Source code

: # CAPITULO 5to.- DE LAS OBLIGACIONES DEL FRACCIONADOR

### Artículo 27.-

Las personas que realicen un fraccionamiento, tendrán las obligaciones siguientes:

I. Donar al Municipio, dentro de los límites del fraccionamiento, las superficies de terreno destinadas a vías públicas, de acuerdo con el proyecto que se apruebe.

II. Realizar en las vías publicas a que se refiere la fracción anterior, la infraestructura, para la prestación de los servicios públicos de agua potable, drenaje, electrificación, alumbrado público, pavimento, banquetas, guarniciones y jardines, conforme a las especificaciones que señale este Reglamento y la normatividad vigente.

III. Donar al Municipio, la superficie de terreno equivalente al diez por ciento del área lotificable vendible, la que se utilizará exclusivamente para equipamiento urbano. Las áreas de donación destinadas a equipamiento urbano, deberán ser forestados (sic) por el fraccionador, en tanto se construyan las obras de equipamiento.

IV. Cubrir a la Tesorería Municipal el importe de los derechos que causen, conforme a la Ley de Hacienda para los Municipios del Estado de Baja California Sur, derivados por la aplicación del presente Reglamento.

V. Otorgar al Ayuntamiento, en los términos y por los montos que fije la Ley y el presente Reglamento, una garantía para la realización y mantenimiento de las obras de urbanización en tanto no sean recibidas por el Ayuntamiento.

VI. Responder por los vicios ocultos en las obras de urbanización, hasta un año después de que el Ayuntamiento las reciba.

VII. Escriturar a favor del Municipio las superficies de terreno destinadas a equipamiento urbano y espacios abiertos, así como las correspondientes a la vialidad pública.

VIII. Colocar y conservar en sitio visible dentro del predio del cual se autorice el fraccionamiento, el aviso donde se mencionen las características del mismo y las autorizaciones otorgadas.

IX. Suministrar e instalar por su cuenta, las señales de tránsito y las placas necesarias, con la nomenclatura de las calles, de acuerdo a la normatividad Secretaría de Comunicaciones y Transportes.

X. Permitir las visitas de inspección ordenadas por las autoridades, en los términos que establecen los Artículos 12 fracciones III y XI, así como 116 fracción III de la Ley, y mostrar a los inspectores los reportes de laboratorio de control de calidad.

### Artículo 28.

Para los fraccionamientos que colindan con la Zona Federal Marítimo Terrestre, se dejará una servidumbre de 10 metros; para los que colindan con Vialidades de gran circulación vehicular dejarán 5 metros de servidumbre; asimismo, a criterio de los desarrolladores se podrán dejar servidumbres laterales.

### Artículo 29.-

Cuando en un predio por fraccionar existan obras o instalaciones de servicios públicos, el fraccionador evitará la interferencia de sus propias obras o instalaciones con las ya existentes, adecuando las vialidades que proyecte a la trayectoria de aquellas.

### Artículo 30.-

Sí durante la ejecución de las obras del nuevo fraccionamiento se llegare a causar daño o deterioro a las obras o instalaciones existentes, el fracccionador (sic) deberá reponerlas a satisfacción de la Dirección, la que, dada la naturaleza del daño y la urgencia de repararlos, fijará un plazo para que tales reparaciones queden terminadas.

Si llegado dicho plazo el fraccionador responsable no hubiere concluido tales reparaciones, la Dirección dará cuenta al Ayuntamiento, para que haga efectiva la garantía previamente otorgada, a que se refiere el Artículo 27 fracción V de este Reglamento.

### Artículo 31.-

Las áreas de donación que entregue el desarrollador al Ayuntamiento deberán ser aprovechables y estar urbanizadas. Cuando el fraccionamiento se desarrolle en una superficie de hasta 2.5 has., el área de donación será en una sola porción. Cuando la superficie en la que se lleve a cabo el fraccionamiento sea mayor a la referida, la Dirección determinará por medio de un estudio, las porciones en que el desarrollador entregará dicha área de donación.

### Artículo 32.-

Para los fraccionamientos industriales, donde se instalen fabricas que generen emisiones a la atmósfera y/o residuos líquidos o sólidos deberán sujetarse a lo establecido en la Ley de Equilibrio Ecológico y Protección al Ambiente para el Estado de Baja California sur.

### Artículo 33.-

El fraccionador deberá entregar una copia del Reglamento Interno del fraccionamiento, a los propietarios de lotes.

**How to complete this task**
Copy the entries exactly as they appear.

**Task solution**
Source code

: # CAPITULO 5to.- DE LAS OBLIGACIONES DEL FRACCIONADOR

### Artículo 27.-

Las personas que realicen un fraccionamiento, tendrán las obligaciones siguientes:

I. Donar al Municipio, dentro de los límites del fraccionamiento, las superficies de terreno destinadas a vías públicas, de acuerdo con el proyecto que se apruebe.

II. Realizar en las vías publicas a que se refiere la fracción anterior, la infraestructura, para la prestación de los servicios públicos de agua potable, drenaje, electrificación, alumbrado público, pavimento, banquetas, guarniciones y jardines, conforme a las especificaciones que señale este Reglamento y la normatividad vigente.

III. Donar al Municipio, la superficie de terreno equivalente al diez por ciento del área lotificable vendible, la que se utilizará exclusivamente para equipamiento urbano. Las áreas de donación destinadas a equipamiento urbano, deberán ser forestados (sic) por el fraccionador, en tanto se construyan las obras de equipamiento.

IV. Cubrir a la Tesorería Municipal el importe de los derechos que causen, conforme a la Ley de Hacienda para los Municipios del Estado de Baja California Sur, derivados por la aplicación del presente Reglamento.

V. Otorgar al Ayuntamiento, en los términos y por los montos que fije la Ley y el presente Reglamento, una garantía para la realización y mantenimiento de las obras de urbanización en tanto no sean recibidas por el Ayuntamiento.

VI. Responder por los vicios ocultos en las obras de urbanización, hasta un año después de que el Ayuntamiento las reciba.

VII. Escriturar a favor del Municipio las superficies de terreno destinadas a equipamiento urbano y espacios abiertos, así como las correspondientes a la vialidad pública.

VIII. Colocar y conservar en sitio visible dentro del predio del cual se autorice el fraccionamiento, el aviso donde se mencionen las características del mismo y las autorizaciones otorgadas.

IX. Suministrar e instalar por su cuenta, las señales de tránsito y las placas necesarias, con la nomenclatura de las calles, de acuerdo a la normatividad Secretaría de Comunicaciones y Transportes.

X. Permitir las visitas de inspección ordenadas por las autoridades, en los términos que establecen los Artículos 12 fracciones III y XI, así como 116 fracción III de la Ley, y mostrar a los inspectores los reportes de laboratorio de control de calidad.

### Artículo 28.

Para los fraccionamientos que colindan con la Zona Federal Marítimo Terrestre, se dejará una servidumbre de 10 metros; para los que colindan con Vialidades de gran circulación vehicular dejarán 5 metros de servidumbre; asimismo, a criterio de los desarrolladores se podrán dejar servidumbres laterales.

### Artículo 29.-

Cuando en un predio por fraccionar existan obras o instalaciones de servicios públicos, el fraccionador evitará la interferencia de sus propias obras o instalaciones con las ya existentes, adecuando las vialidades que proyecte a la trayectoria de aquellas.

### Artículo 30.-

Sí durante la ejecución de las obras del nuevo fraccionamiento se llegare a causar daño o deterioro a las obras o instalaciones existentes, el fracccionador (sic) deberá reponerlas a satisfacción de la Dirección, la que, dada la naturaleza del daño y la urgencia de repararlos, fijará un plazo para que tales reparaciones queden terminadas.

Si llegado dicho plazo el fraccionador responsable no hubiere concluido tales reparaciones, la Dirección dará cuenta al Ayuntamiento, para que haga efectiva la garantía previamente otorgada, a que se refiere el Artículo 27 fracción V de este Reglamento.

### Artículo 31.-

Las áreas de donación que entregue el desarrollador al Ayuntamiento deberán ser aprovechables y estar urbanizadas. Cuando el fraccionamiento se desarrolle en una superficie de hasta 2.5 has., el área de donación será en una sola porción. Cuando la superficie en la que se lleve a cabo el fraccionamiento sea mayor a la referida, la Dirección determinará por medio de un estudio, las porciones en que el desarrollador entregará dicha área de donación.

### Artículo 32.-

Para los fraccionamientos industriales, donde se instalen fabricas que generen emisiones a la atmósfera y/o residuos líquidos o sólidos deberán sujetarse a lo establecido en la Ley de Equilibrio Ecológico y Protección al Ambiente para el Estado de Baja California sur.

### Artículo 33.-

El fraccionador deberá entregar una copia del Reglamento Interno del fraccionamiento, a los propietarios de lotes.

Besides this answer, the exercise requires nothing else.